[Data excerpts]

####################

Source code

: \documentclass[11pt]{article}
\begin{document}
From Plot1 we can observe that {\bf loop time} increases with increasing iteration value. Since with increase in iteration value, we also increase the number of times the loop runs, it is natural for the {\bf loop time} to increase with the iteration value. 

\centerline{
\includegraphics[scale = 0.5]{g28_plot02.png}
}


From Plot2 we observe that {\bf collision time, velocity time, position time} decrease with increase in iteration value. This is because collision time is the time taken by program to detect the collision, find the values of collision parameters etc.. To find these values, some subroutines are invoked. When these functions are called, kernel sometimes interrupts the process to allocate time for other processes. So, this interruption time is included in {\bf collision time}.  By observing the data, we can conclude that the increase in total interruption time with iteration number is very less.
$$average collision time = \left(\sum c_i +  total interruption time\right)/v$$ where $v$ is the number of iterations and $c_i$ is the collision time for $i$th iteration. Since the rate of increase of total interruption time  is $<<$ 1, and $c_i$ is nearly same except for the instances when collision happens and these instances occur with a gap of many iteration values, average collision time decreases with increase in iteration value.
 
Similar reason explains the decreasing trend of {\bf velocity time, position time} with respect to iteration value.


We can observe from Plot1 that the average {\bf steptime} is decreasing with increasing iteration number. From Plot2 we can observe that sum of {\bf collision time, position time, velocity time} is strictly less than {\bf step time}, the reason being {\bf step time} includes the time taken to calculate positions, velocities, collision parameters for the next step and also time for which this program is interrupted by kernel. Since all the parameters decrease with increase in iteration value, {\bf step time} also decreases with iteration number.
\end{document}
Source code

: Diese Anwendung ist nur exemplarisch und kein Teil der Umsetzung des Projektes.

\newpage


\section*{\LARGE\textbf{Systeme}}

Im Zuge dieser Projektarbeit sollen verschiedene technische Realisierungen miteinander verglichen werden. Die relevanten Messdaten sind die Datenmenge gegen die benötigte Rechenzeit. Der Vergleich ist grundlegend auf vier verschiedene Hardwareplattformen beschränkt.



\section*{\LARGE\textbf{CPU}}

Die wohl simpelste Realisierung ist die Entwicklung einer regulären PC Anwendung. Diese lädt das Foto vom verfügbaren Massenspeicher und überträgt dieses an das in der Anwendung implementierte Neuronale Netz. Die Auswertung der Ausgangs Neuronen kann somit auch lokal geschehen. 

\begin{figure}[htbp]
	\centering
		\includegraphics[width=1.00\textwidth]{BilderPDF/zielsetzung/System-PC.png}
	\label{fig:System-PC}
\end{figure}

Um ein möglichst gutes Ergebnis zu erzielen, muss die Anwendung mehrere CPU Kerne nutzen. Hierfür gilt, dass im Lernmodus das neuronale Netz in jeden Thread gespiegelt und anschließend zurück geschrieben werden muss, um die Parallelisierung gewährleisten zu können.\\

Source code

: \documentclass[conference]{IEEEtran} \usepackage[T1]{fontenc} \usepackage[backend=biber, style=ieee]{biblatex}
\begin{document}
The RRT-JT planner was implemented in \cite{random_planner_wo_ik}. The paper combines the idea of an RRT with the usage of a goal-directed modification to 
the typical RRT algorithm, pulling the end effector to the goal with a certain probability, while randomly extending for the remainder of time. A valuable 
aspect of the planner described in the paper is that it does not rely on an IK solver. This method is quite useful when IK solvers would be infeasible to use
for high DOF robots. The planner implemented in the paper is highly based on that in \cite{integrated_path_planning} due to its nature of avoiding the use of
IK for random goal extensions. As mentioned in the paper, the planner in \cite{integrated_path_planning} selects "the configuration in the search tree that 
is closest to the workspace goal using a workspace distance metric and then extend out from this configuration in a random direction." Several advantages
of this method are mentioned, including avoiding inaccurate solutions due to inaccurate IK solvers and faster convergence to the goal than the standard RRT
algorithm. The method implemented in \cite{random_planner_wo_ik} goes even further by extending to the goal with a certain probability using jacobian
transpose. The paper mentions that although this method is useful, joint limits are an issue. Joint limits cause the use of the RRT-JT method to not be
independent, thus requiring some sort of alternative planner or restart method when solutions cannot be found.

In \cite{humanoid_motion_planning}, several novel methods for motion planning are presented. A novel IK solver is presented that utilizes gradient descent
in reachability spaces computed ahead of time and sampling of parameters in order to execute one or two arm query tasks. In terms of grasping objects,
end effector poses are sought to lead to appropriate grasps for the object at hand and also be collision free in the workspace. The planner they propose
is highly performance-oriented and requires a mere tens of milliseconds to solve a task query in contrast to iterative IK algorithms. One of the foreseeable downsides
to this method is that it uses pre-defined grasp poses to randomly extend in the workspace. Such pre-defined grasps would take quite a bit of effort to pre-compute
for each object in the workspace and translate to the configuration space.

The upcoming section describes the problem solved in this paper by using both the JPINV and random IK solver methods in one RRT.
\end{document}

####################

» **Assigned task**:
All of the entries above need to be printed again exactly.

» **Answer below**:
Source code

: \documentclass[11pt]{article}
\begin{document}
From Plot1 we can observe that {\bf loop time} increases with increasing iteration value. Since with increase in iteration value, we also increase the number of times the loop runs, it is natural for the {\bf loop time} to increase with the iteration value. 

\centerline{
\includegraphics[scale = 0.5]{g28_plot02.png}
}


From Plot2 we observe that {\bf collision time, velocity time, position time} decrease with increase in iteration value. This is because collision time is the time taken by program to detect the collision, find the values of collision parameters etc.. To find these values, some subroutines are invoked. When these functions are called, kernel sometimes interrupts the process to allocate time for other processes. So, this interruption time is included in {\bf collision time}.  By observing the data, we can conclude that the increase in total interruption time with iteration number is very less.
$$average collision time = \left(\sum c_i +  total interruption time\right)/v$$ where $v$ is the number of iterations and $c_i$ is the collision time for $i$th iteration. Since the rate of increase of total interruption time  is $<<$ 1, and $c_i$ is nearly same except for the instances when collision happens and these instances occur with a gap of many iteration values, average collision time decreases with increase in iteration value.
 
Similar reason explains the decreasing trend of {\bf velocity time, position time} with respect to iteration value.


We can observe from Plot1 that the average {\bf steptime} is decreasing with increasing iteration number. From Plot2 we can observe that sum of {\bf collision time, position time, velocity time} is strictly less than {\bf step time}, the reason being {\bf step time} includes the time taken to calculate positions, velocities, collision parameters for the next step and also time for which this program is interrupted by kernel. Since all the parameters decrease with increase in iteration value, {\bf step time} also decreases with iteration number.
\end{document}
Source code

: Diese Anwendung ist nur exemplarisch und kein Teil der Umsetzung des Projektes.

\newpage


\section*{\LARGE\textbf{Systeme}}

Im Zuge dieser Projektarbeit sollen verschiedene technische Realisierungen miteinander verglichen werden. Die relevanten Messdaten sind die Datenmenge gegen die benötigte Rechenzeit. Der Vergleich ist grundlegend auf vier verschiedene Hardwareplattformen beschränkt.



\section*{\LARGE\textbf{CPU}}

Die wohl simpelste Realisierung ist die Entwicklung einer regulären PC Anwendung. Diese lädt das Foto vom verfügbaren Massenspeicher und überträgt dieses an das in der Anwendung implementierte Neuronale Netz. Die Auswertung der Ausgangs Neuronen kann somit auch lokal geschehen. 

\begin{figure}[htbp]
	\centering
		\includegraphics[width=1.00\textwidth]{BilderPDF/zielsetzung/System-PC.png}
	\label{fig:System-PC}
\end{figure}

Um ein möglichst gutes Ergebnis zu erzielen, muss die Anwendung mehrere CPU Kerne nutzen. Hierfür gilt, dass im Lernmodus das neuronale Netz in jeden Thread gespiegelt und anschließend zurück geschrieben werden muss, um die Parallelisierung gewährleisten zu können.\\

Source code

: \documentclass[conference]{IEEEtran} \usepackage[T1]{fontenc} \usepackage[backend=biber, style=ieee]{biblatex}
\begin{document}
The RRT-JT planner was implemented in \cite{random_planner_wo_ik}. The paper combines the idea of an RRT with the usage of a goal-directed modification to 
the typical RRT algorithm, pulling the end effector to the goal with a certain probability, while randomly extending for the remainder of time. A valuable 
aspect of the planner described in the paper is that it does not rely on an IK solver. This method is quite useful when IK solvers would be infeasible to use
for high DOF robots. The planner implemented in the paper is highly based on that in \cite{integrated_path_planning} due to its nature of avoiding the use of
IK for random goal extensions. As mentioned in the paper, the planner in \cite{integrated_path_planning} selects "the configuration in the search tree that 
is closest to the workspace goal using a workspace distance metric and then extend out from this configuration in a random direction." Several advantages
of this method are mentioned, including avoiding inaccurate solutions due to inaccurate IK solvers and faster convergence to the goal than the standard RRT
algorithm. The method implemented in \cite{random_planner_wo_ik} goes even further by extending to the goal with a certain probability using jacobian
transpose. The paper mentions that although this method is useful, joint limits are an issue. Joint limits cause the use of the RRT-JT method to not be
independent, thus requiring some sort of alternative planner or restart method when solutions cannot be found.

In \cite{humanoid_motion_planning}, several novel methods for motion planning are presented. A novel IK solver is presented that utilizes gradient descent
in reachability spaces computed ahead of time and sampling of parameters in order to execute one or two arm query tasks. In terms of grasping objects,
end effector poses are sought to lead to appropriate grasps for the object at hand and also be collision free in the workspace. The planner they propose
is highly performance-oriented and requires a mere tens of milliseconds to solve a task query in contrast to iterative IK algorithms. One of the foreseeable downsides
to this method is that it uses pre-defined grasp poses to randomly extend in the workspace. Such pre-defined grasps would take quite a bit of effort to pre-compute
for each object in the workspace and translate to the configuration space.

The upcoming section describes the problem solved in this paper by using both the JPINV and random IK solver methods in one RRT.
\end{document}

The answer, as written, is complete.